The expert panel agreed that the findings could not justify a positive recommendation for COVID-19 vaccination to treat the long-term effects of COVID‑19, nor a negative recommendation against this intervention in the absence of evidence of harm.

However, the panel recognised the safety and effectiveness of vaccines in preventing acute infection and the importance of the national COVID-19 vaccination programme to protect all people, particularly those who are at highest risk from serious illness or death from COVID-19 or at risk of transmitting infection. Therefore, the panel emphasised the need to encourage patients with long-term effects of COVID-19 who have not been vaccinated to have the vaccination to reduce the risk of a further SARS-CoV-2 infection, but to explain the uncertainty about the effect of vaccination on ongoing symptomatic COVID-19 and post-COVID-19 syndrome.

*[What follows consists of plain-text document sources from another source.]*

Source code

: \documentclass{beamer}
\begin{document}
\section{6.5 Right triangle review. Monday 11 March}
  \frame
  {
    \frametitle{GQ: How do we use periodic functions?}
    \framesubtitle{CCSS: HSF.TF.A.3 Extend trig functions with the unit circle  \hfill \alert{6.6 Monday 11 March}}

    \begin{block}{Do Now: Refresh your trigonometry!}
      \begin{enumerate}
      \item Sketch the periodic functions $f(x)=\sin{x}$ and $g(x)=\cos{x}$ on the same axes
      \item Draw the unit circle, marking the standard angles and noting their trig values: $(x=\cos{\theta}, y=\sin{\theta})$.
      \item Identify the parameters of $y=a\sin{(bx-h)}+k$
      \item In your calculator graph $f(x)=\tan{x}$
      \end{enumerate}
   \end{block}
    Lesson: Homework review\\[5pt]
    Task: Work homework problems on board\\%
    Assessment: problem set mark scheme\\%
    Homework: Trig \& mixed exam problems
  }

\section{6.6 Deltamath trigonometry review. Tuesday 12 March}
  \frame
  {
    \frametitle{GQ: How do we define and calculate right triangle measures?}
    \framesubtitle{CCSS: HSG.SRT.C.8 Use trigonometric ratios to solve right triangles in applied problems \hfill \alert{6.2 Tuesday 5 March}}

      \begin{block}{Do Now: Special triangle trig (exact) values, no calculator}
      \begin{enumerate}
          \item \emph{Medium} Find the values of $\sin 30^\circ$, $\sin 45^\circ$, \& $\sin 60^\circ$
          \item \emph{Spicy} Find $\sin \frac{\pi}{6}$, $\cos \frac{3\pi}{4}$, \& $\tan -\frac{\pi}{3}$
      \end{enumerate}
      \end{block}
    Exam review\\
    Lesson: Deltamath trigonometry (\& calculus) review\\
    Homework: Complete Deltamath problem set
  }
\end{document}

New and ongoing symptoms after acute COVID-19

Recommendations 1.5 to 1.7

Healthcare professionals in all services need to be alert to whether people may need support. Although most people with ongoing symptoms will start to improve between 4 and 12 weeks, some will need further investigation and others will need rehabilitation to help them recover. The panel therefore agreed that ongoing symptomatic COVID-19 and post-COVID-19 syndrome should be considered as part of the differential diagnosis at 4 to 12 weeks and beyond 12 weeks, respectively. The panel also emphasised that this applies to children and young people as well as adults.

In the panel's experience, some people, including children and older people, may report different symptoms from those most commonly seen in the adult population. The panel highlighted this to make sure their needs are still identified. For example, the panel did note that some cardiac and respiratory symptoms were less commonly reported in children than adults and agreed that these symptoms should be noted to inform investigation of alternative diagnoses.

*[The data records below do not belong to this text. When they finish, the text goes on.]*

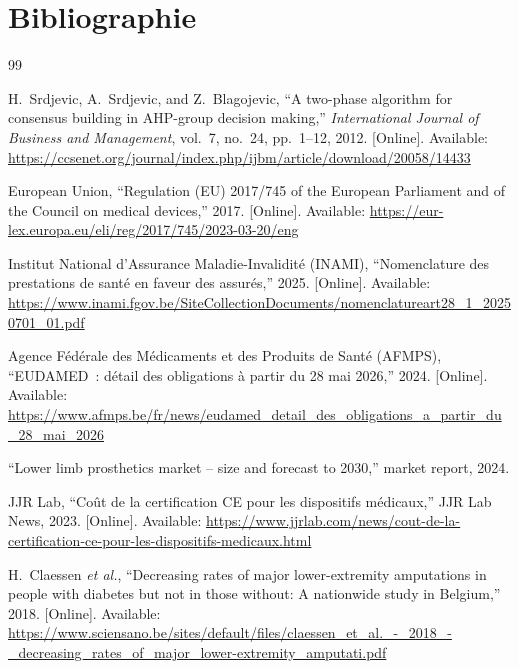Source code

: \chapter{Bibliographie}
\label{chap:bibliographie}


\begin{thebibliography}{99}

H.~Srdjevic, A.~Srdjevic, and Z.~Blagojevic, ``A two-phase algorithm for consensus building in AHP-group decision making,'' \emph{International Journal of Business and Management}, vol.~7, no.~24, pp.~1--12, 2012. [Online]. Available: \url{https://ccsenet.org/journal/index.php/ijbm/article/download/20058/14433}

European Union, ``Regulation (EU) 2017/745 of the European Parliament and of the Council on medical devices,'' 2017. [Online]. Available: \url{https://eur-lex.europa.eu/eli/reg/2017/745/2023-03-20/eng}

Institut National d'Assurance Maladie-Invalidité (INAMI), ``Nomenclature des prestations de santé en faveur des assurés,'' 2025. [Online]. Available: \url{https://www.inami.fgov.be/SiteCollectionDocuments/nomenclatureart28_1_20250701_01.pdf}

Agence Fédérale des Médicaments et des Produits de Santé (AFMPS), ``EUDAMED~: détail des obligations à partir du 28 mai 2026,'' 2024. [Online]. Available: \url{https://www.afmps.be/fr/news/eudamed_detail_des_obligations_a_partir_du_28_mai_2026}

``Lower limb prosthetics market -- size and forecast to 2030,'' market report, 2024.

JJR Lab, ``Co\^{u}t de la certification CE pour les dispositifs m\'{e}dicaux,'' JJR Lab News, 2023. [Online]. Available: \url{https://www.jjrlab.com/news/cout-de-la-certification-ce-pour-les-dispositifs-medicaux.html}
    
H.~Claessen \emph{et al.}, ``Decreasing rates of major lower-extremity amputations in people with diabetes but not in those without: A nationwide study in Belgium,'' 2018. [Online]. Available: \url{https://www.sciensano.be/sites/default/files/claessen_et_al._-_2018_-_decreasing_rates_of_major_lower-extremity_amputati.pdf}


\end{thebibliography}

The expert panel agreed that an initial consultation would help identify people who need further assessment. A detailed discussion between the person and a healthcare professional is an important part of understanding their symptoms, and the way in which the symptoms affect their daily life. This discussion will form the first part of an assessment, and inform decisions about whether further assessment and investigations are needed (see section 2 on assessment). The panel also agreed that the format of the consultation should be discussed and agreed with the person according to their needs and preferences and local availability of services.

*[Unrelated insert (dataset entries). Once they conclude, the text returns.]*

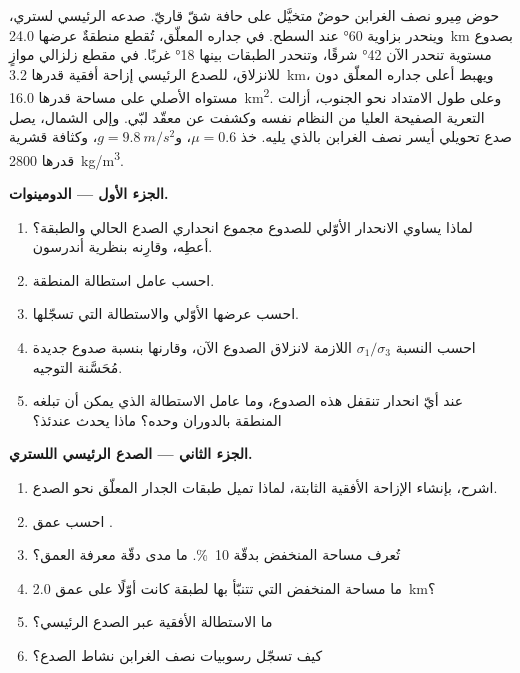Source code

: \begin{problem}
\label{pb:b3:extension-strike-slip:1}
حوض مِيرو نصف الغرابن حوضٌ متخيَّل على حافة
شقّ قاريّ. صدعه الرئيسي لستري، وينحدر بزاوية \ang{60} عند السطح.
في جداره المعلّق، تُقطع منطقةٌ عرضها \qty{24.0}{km} بصدوع مستوية تنحدر الآن
\ang{42} شرقًا، وتنحدر الطبقات بينها \ang{18} غربًا. في مقطع زلزالي
موازٍ للانزلاق، للصدع الرئيسي إزاحة أفقية قدرها \qty{3.2}{km}،
ويهبط أعلى جداره المعلّق دون مستواه الأصلي على مساحة قدرها
\qty{16.0}{km^2}. وعلى طول الامتداد نحو الجنوب، أزالت التعرية الصفيحة العليا
من النظام نفسه وكشفت عن معقّد لبّي. وإلى الشمال، يصل صدع تحويلي أيسر
نصف الغرابن بالذي يليه. خذ $\mu =
0.6$، و$g = \qty{9.8}{m/s^2}$، وكثافة قشرية قدرها
\qty{2800}{kg/m^3}.

\medskip\noindent\textbf{الجزء الأول --- الدومينوات.}
\begin{enumerate}
  \item لماذا يساوي الانحدار الأوّلي للصدوع مجموع انحداري الصدع الحالي
        والطبقة؟ أعطِه، وقارِنه بنظرية أندرسون.
  \item احسب عامل استطالة المنطقة.
  \item احسب عرضها الأوّلي والاستطالة التي تسجّلها.
  \item احسب النسبة $\sigma_1/\sigma_3$ اللازمة لانزلاق الصدوع الآن، وقارنها
        بنسبة صدوع جديدة مُحَسَّنة التوجيه.
  \item عند أيّ انحدار تنقفل هذه الصدوع، وما عامل الاستطالة الذي يمكن أن تبلغه
        المنطقة بالدوران وحده؟ ماذا يحدث عندئذ؟
\end{enumerate}

\medskip\noindent\textbf{الجزء الثاني --- الصدع الرئيسي اللستري.}
\begin{enumerate}[resume]
  \item اشرح، بإنشاء الإزاحة الأفقية الثابتة، لماذا تميل طبقات الجدار المعلّق
        نحو الصدع.
  \item احسب عمق .
  \item تُعرف مساحة المنخفض بدقّة \qty{10}{\percent}. ما مدى
        دقّة معرفة العمق؟
  \item ما مساحة المنخفض التي تتنبّأ بها لطبقة كانت أوّلًا
        على عمق \qty{2.0}{km}؟
  \item ما الاستطالة الأفقية عبر الصدع الرئيسي؟
  \item كيف تسجّل رسوبيات نصف الغرابن نشاط
        الصدع؟
\end{enumerate}


\end{problem}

Some screening questionnaires are being used in practice to capture a person's symptoms, but none are fully validated for this use. Questionnaires can be useful in preparation for or during the initial consultation but the panel did not want them to be used on their own to decide if further assessment is needed. Examples of questionnaires include the COVID-19 Yorkshire rehabilitation questionnaire, recommended by NHS England, and the modified International Severe Acute Respiratory and emerging Infection Consortium (ISARIC) global paediatric COVID-19 follow-up questionnaire. Questionnaires should ideally be developed in partnership with patients and be fully validated.

Need for further assessment

Recommendations 1.8 and 1.9

There was evidence supporting further assessment in person after the initial consultation and the panel agreed this was important to fully assess people who need it. A consultation in person might not be suitable for everyone, so this should be agreed as a shared decision. However, the panel agreed that decisions about whether consultations should be remote or in person should always take into account any safeguarding concerns.

The panel agreed on the need to address health inequalities in care for people after acute COVID-19. Some people are less likely to seek help for symptoms or may be at risk of not being followed up after hospital care, for example, because of language barriers, mental health conditions, mobility or sensory impairments, learning disabilities or cultural differences in seeking help. Providing extra support and raising awareness could improve access to care.

Proactive follow-up after acute COVID-19

Recommendations 1.10 and 1.11

The panel agreed, based on expert testimony and their experience, that proactive follow‑up of people from underserved or vulnerable groups who are known to have had acute COVID-19 in the community could improve access to care and identify people who could be at increased risk of complications.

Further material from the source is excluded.